[Start of section]

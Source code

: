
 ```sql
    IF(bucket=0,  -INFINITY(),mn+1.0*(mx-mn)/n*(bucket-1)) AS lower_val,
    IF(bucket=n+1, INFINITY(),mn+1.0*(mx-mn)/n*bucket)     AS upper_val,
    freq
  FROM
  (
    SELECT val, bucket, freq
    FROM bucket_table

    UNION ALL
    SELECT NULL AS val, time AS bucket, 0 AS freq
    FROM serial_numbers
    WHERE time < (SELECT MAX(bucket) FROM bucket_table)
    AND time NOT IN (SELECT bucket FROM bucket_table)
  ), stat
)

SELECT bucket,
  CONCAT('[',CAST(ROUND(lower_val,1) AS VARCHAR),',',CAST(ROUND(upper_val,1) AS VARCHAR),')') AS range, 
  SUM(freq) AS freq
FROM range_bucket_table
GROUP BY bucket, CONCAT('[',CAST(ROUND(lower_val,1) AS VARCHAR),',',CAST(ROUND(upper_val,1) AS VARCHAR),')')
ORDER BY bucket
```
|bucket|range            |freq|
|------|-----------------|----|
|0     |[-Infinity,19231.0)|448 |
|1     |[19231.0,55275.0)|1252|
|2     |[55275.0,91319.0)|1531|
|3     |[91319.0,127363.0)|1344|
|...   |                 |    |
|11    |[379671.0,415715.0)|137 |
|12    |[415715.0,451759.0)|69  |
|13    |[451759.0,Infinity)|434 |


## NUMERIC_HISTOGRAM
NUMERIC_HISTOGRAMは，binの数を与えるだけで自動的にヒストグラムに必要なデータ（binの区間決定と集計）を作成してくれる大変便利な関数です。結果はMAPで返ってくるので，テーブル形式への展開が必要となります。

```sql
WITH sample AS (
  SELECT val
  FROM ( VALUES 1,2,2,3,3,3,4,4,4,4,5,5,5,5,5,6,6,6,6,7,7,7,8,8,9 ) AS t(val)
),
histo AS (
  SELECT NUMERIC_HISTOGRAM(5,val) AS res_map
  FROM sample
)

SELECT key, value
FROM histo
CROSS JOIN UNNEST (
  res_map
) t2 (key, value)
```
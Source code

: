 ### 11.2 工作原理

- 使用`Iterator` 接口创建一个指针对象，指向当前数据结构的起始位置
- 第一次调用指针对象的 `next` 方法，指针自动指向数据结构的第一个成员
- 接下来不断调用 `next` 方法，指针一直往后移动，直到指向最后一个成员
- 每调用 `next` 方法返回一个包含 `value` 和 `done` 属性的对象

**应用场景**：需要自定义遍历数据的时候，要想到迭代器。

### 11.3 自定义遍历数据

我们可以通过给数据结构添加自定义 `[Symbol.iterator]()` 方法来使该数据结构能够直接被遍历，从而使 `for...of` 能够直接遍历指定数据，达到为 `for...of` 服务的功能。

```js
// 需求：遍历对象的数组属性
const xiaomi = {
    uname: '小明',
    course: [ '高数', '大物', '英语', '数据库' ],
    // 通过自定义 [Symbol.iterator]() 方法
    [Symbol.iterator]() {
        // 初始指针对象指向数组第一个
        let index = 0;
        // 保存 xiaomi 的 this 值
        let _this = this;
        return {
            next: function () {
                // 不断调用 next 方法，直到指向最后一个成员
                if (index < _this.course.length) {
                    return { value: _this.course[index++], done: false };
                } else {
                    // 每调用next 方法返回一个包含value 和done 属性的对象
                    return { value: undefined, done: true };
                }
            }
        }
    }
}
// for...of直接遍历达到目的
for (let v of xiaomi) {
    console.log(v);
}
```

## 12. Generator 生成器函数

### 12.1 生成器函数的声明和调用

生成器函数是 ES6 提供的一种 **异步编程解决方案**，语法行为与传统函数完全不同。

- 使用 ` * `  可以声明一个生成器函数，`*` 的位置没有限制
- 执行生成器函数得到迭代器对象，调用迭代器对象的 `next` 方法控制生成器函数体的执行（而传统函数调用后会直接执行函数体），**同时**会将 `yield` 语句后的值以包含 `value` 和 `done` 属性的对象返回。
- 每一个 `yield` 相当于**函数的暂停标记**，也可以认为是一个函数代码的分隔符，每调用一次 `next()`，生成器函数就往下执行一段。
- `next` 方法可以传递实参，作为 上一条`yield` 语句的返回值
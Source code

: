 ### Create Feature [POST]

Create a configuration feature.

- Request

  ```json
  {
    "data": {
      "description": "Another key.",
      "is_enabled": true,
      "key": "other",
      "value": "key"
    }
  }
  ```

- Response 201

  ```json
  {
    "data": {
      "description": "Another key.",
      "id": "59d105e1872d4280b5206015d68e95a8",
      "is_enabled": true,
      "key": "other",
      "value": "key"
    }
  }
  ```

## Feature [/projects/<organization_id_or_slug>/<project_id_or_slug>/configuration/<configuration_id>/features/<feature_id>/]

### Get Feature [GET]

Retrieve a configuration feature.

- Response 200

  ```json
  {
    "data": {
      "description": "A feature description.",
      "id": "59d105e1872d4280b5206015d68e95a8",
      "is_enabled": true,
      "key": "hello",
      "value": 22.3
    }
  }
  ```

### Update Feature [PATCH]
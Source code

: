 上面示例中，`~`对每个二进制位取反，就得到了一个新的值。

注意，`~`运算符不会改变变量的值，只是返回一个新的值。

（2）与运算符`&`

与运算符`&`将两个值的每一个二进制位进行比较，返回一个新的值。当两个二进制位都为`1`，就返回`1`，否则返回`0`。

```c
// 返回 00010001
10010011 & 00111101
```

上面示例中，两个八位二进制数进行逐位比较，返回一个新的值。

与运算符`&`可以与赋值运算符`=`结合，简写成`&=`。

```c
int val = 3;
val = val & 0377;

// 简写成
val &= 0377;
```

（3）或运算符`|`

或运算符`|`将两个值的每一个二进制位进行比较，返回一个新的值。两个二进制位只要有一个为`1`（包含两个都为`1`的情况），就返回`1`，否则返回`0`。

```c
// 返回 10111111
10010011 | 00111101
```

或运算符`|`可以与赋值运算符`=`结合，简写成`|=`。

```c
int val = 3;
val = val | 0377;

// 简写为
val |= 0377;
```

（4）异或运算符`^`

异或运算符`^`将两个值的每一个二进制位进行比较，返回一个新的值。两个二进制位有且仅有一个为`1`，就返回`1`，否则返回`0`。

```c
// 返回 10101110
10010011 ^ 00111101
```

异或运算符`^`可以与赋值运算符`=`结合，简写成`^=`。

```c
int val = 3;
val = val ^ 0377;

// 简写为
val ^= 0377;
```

[End of section]

PROBLEM TO WORK ON
Would you reproduce the whole listing exactly as it stands?

ANSWER TO THIS TASK
Source code

:
 ```sql
    IF(bucket=0,  -INFINITY(),mn+1.0*(mx-mn)/n*(bucket-1)) AS lower_val,
    IF(bucket=n+1, INFINITY(),mn+1.0*(mx-mn)/n*bucket)     AS upper_val,
    freq
  FROM
  (
    SELECT val, bucket, freq
    FROM bucket_table

    UNION ALL
    SELECT NULL AS val, time AS bucket, 0 AS freq
    FROM serial_numbers
    WHERE time < (SELECT MAX(bucket) FROM bucket_table)
    AND time NOT IN (SELECT bucket FROM bucket_table)
  ), stat
)

SELECT bucket,
  CONCAT('[',CAST(ROUND(lower_val,1) AS VARCHAR),',',CAST(ROUND(upper_val,1) AS VARCHAR),')') AS range, 
  SUM(freq) AS freq
FROM range_bucket_table
GROUP BY bucket, CONCAT('[',CAST(ROUND(lower_val,1) AS VARCHAR),',',CAST(ROUND(upper_val,1) AS VARCHAR),')')
ORDER BY bucket
```
|bucket|range            |freq|
|------|-----------------|----|
|0     |[-Infinity,19231.0)|448 |
|1     |[19231.0,55275.0)|1252|
|2     |[55275.0,91319.0)|1531|
|3     |[91319.0,127363.0)|1344|
|...   |                 |    |
|11    |[379671.0,415715.0)|137 |
|12    |[415715.0,451759.0)|69  |
|13    |[451759.0,Infinity)|434 |


## NUMERIC_HISTOGRAM
NUMERIC_HISTOGRAMは，binの数を与えるだけで自動的にヒストグラムに必要なデータ（binの区間決定と集計）を作成してくれる大変便利な関数です。結果はMAPで返ってくるので，テーブル形式への展開が必要となります。

```sql
WITH sample AS (
  SELECT val
  FROM ( VALUES 1,2,2,3,3,3,4,4,4,4,5,5,5,5,5,6,6,6,6,7,7,7,8,8,9 ) AS t(val)
),
histo AS (
  SELECT NUMERIC_HISTOGRAM(5,val) AS res_map
  FROM sample
)

SELECT key, value
FROM histo
CROSS JOIN UNNEST (
  res_map
) t2 (key, value)
```
Source code

: ### 11.2 工作原理

- 使用`Iterator` 接口创建一个指针对象，指向当前数据结构的起始位置
- 第一次调用指针对象的 `next` 方法，指针自动指向数据结构的第一个成员
- 接下来不断调用 `next` 方法，指针一直往后移动，直到指向最后一个成员
- 每调用 `next` 方法返回一个包含 `value` 和 `done` 属性的对象

**应用场景**：需要自定义遍历数据的时候，要想到迭代器。

### 11.3 自定义遍历数据

我们可以通过给数据结构添加自定义 `[Symbol.iterator]()` 方法来使该数据结构能够直接被遍历，从而使 `for...of` 能够直接遍历指定数据，达到为 `for...of` 服务的功能。

```js
// 需求：遍历对象的数组属性
const xiaomi = {
    uname: '小明',
    course: [ '高数', '大物', '英语', '数据库' ],
    // 通过自定义 [Symbol.iterator]() 方法
    [Symbol.iterator]() {
        // 初始指针对象指向数组第一个
        let index = 0;
        // 保存 xiaomi 的 this 值
        let _this = this;
        return {
            next: function () {
                // 不断调用 next 方法，直到指向最后一个成员
                if (index < _this.course.length) {
                    return { value: _this.course[index++], done: false };
                } else {
                    // 每调用next 方法返回一个包含value 和done 属性的对象
                    return { value: undefined, done: true };
                }
            }
        }
    }
}
// for...of直接遍历达到目的
for (let v of xiaomi) {
    console.log(v);
}
```

## 12. Generator 生成器函数

### 12.1 生成器函数的声明和调用

生成器函数是 ES6 提供的一种 **异步编程解决方案**，语法行为与传统函数完全不同。

- 使用 ` * `  可以声明一个生成器函数，`*` 的位置没有限制
- 执行生成器函数得到迭代器对象，调用迭代器对象的 `next` 方法控制生成器函数体的执行（而传统函数调用后会直接执行函数体），**同时**会将 `yield` 语句后的值以包含 `value` 和 `done` 属性的对象返回。
- 每一个 `yield` 相当于**函数的暂停标记**，也可以认为是一个函数代码的分隔符，每调用一次 `next()`，生成器函数就往下执行一段。
- `next` 方法可以传递实参，作为 上一条`yield` 语句的返回值
Source code

: ### Create Feature [POST]

Create a configuration feature.

- Request

  ```json
  {
    "data": {
      "description": "Another key.",
      "is_enabled": true,
      "key": "other",
      "value": "key"
    }
  }
  ```

- Response 201

  ```json
  {
    "data": {
      "description": "Another key.",
      "id": "59d105e1872d4280b5206015d68e95a8",
      "is_enabled": true,
      "key": "other",
      "value": "key"
    }
  }
  ```

## Feature [/projects/<organization_id_or_slug>/<project_id_or_slug>/configuration/<configuration_id>/features/<feature_id>/]

### Get Feature [GET]

Retrieve a configuration feature.

- Response 200

  ```json
  {
    "data": {
      "description": "A feature description.",
      "id": "59d105e1872d4280b5206015d68e95a8",
      "is_enabled": true,
      "key": "hello",
      "value": 22.3
    }
  }
  ```

### Update Feature [PATCH]
Source code

: 上面示例中，`~`对每个二进制位取反，就得到了一个新的值。

注意，`~`运算符不会改变变量的值，只是返回一个新的值。

（2）与运算符`&`

与运算符`&`将两个值的每一个二进制位进行比较，返回一个新的值。当两个二进制位都为`1`，就返回`1`，否则返回`0`。

```c
// 返回 00010001
10010011 & 00111101
```

上面示例中，两个八位二进制数进行逐位比较，返回一个新的值。

与运算符`&`可以与赋值运算符`=`结合，简写成`&=`。

```c
int val = 3;
val = val & 0377;

// 简写成
val &= 0377;
```

（3）或运算符`|`

或运算符`|`将两个值的每一个二进制位进行比较，返回一个新的值。两个二进制位只要有一个为`1`（包含两个都为`1`的情况），就返回`1`，否则返回`0`。

```c
// 返回 10111111
10010011 | 00111101
```

或运算符`|`可以与赋值运算符`=`结合，简写成`|=`。

```c
int val = 3;
val = val | 0377;

// 简写为
val |= 0377;
```

（4）异或运算符`^`

异或运算符`^`将两个值的每一个二进制位进行比较，返回一个新的值。两个二进制位有且仅有一个为`1`，就返回`1`，否则返回`0`。

```c
// 返回 10101110
10010011 ^ 00111101
```

异或运算符`^`可以与赋值运算符`=`结合，简写成`^=`。

```c
int val = 3;
val = val ^ 0377;

// 简写为
val ^= 0377;
```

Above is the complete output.